Kelima, Dampak ekologis dan sosial: Di lokasi seperti Poco Leok, pengembangan geothermal berdampak pada penurunan debit air, degradasi hasil pertanian, dan dugaan pelanggaran hak warga, termasuk pelecehan verbal terhadap perempuan.
Keenam, Ketidaktransparanan: Walhi menuntut transparansi sejak awal terkait potensi risiko geothermal, seperti kasus semburan lumpur panas di Mataloko.

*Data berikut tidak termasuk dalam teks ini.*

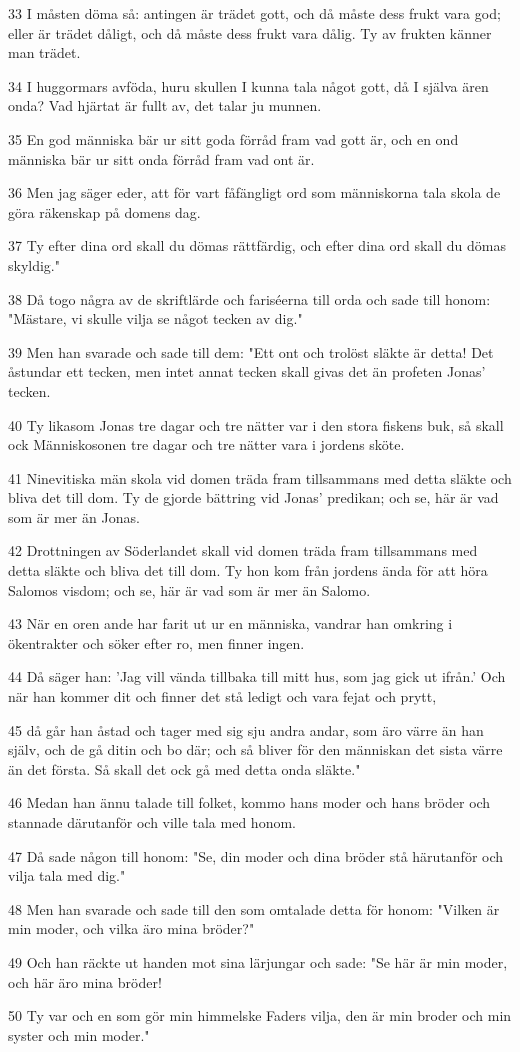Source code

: \par 33 I måsten döma så: antingen är trädet gott, och då måste dess frukt vara god; eller är trädet dåligt, och då måste dess frukt vara dålig. Ty av frukten känner man trädet.
\par 34 I huggormars avföda, huru skullen I kunna tala något gott, då I själva ären onda? Vad hjärtat är fullt av, det talar ju munnen.
\par 35 En god människa bär ur sitt goda förråd fram vad gott är, och en ond människa bär ur sitt onda förråd fram vad ont är.
\par 36 Men jag säger eder, att för vart fåfängligt ord som människorna tala skola de göra räkenskap på domens dag.
\par 37 Ty efter dina ord skall du dömas rättfärdig, och efter dina ord skall du dömas skyldig."
\par 38 Då togo några av de skriftlärde och fariséerna till orda och sade till honom: "Mästare, vi skulle vilja se något tecken av dig."
\par 39 Men han svarade och sade till dem: "Ett ont och trolöst släkte är detta! Det åstundar ett tecken, men intet annat tecken skall givas det än profeten Jonas' tecken.
\par 40 Ty likasom Jonas tre dagar och tre nätter var i den stora fiskens buk, så skall ock Människosonen tre dagar och tre nätter vara i jordens sköte.
\par 41 Ninevitiska män skola vid domen träda fram tillsammans med detta släkte och bliva det till dom. Ty de gjorde bättring vid Jonas' predikan; och se, här är vad som är mer än Jonas.
\par 42 Drottningen av Söderlandet skall vid domen träda fram tillsammans med detta släkte och bliva det till dom. Ty hon kom från jordens ända för att höra Salomos visdom; och se, här är vad som är mer än Salomo.
\par 43 När en oren ande har farit ut ur en människa, vandrar han omkring i ökentrakter och söker efter ro, men finner ingen.
\par 44 Då säger han: 'Jag vill vända tillbaka till mitt hus, som jag gick ut ifrån.' Och när han kommer dit och finner det stå ledigt och vara fejat och prytt,
\par 45 då går han åstad och tager med sig sju andra andar, som äro värre än han själv, och de gå ditin och bo där; och så bliver för den människan det sista värre än det första. Så skall det ock gå med detta onda släkte."
\par 46 Medan han ännu talade till folket, kommo hans moder och hans bröder och stannade därutanför och ville tala med honom.
\par 47 Då sade någon till honom: "Se, din moder och dina bröder stå härutanför och vilja tala med dig."
\par 48 Men han svarade och sade till den som omtalade detta för honom: "Vilken är min moder, och vilka äro mina bröder?"
\par 49 Och han räckte ut handen mot sina lärjungar och sade: "Se här är min moder, och här äro mina bröder!
\par 50 Ty var och en som gör min himmelske Faders vilja, den är min broder och min syster och min moder."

Berdasarkan temuan di lapangan, Walhi NTT menyatakan sikap sebagai berikut:
Pertama, Menolak proyek geothermal oleh Kementerian ESDM karena dinilai bertentangan dengan prinsip energi bersih dan berkeadilan.
Kedua, Mendesak evaluasi dan penghentian seluruh proyek geothermal serta pencabutan Keputusan Menteri ESDM No. 2268/K/30/MEM/2017.

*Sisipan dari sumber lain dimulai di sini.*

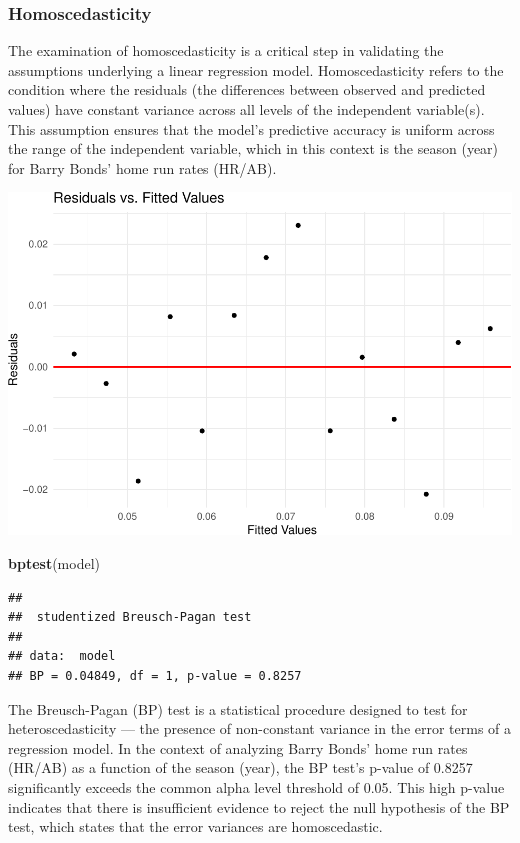 \documentclass[
]{article}
\newenvironment{Shaded}{\begin{snugshade}}{\end{snugshade}}
\newcommand{\FunctionTok}[1]{\textcolor[rgb]{0.13,0.29,0.53}{\textbf{#1}}}
\newcommand{\NormalTok}[1]{#1}
\begin{document}
\subsubsection{Homoscedasticity}\label{homoscedasticity}

The examination of homoscedasticity is a critical step in validating the
assumptions underlying a linear regression model. Homoscedasticity
refers to the condition where the residuals (the differences between
observed and predicted values) have constant variance across all levels
of the independent variable(s). This assumption ensures that the model's
predictive accuracy is uniform across the range of the independent
variable, which in this context is the season (year) for Barry Bonds'
home run rates (HR/AB).

\includegraphics{602_project_files/figure-latex/unnamed-chunk-9-1.pdf}

\begin{Shaded}
\begin{Highlighting}[]
\FunctionTok{bptest}\NormalTok{(model)}
\end{Highlighting}
\end{Shaded}

\begin{verbatim}
## 
##  studentized Breusch-Pagan test
## 
## data:  model
## BP = 0.04849, df = 1, p-value = 0.8257
\end{verbatim}

The Breusch-Pagan (BP) test is a statistical procedure designed to test
for heteroscedasticity --- the presence of non-constant variance in the
error terms of a regression model. In the context of analyzing Barry
Bonds' home run rates (HR/AB) as a function of the season (year), the BP
test's p-value of 0.8257 significantly exceeds the common alpha level
threshold of 0.05. This high p-value indicates that there is
insufficient evidence to reject the null hypothesis of the BP test,
which states that the error variances are homoscedastic.
\end{document}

Ketiga, Meminta pemerintah pusat tidak mengabaikan RUED NTT 2025–2034 yang tidak mencantumkan geothermal sebagai prioritas.
Keempat, Mengimbau pemerintah untuk menghormati sikap para Uskup.
Kelima, Menuntut PLN menghentikan proyek yang mengabaikan suara warga dan mengancam lingkungan.
Keenam, Meminta penghormatan terhadap UU Otonomi Daerah dan UU Desa serta kebijakan gubernur terkait hilirisasi ekonomi non-tambang.
Ketujuh, Mengajak seluruh pemerintah daerah di NTT menolak kebijakan pusat yang bersifat top-down dan tidak berdasarkan aspirasi masyarakat.
Kedelapan, Walhi NTT menegaskan akan terus mengadvokasi isu ini dan mendampingi masyarakat terdampak di berbagai wilayah.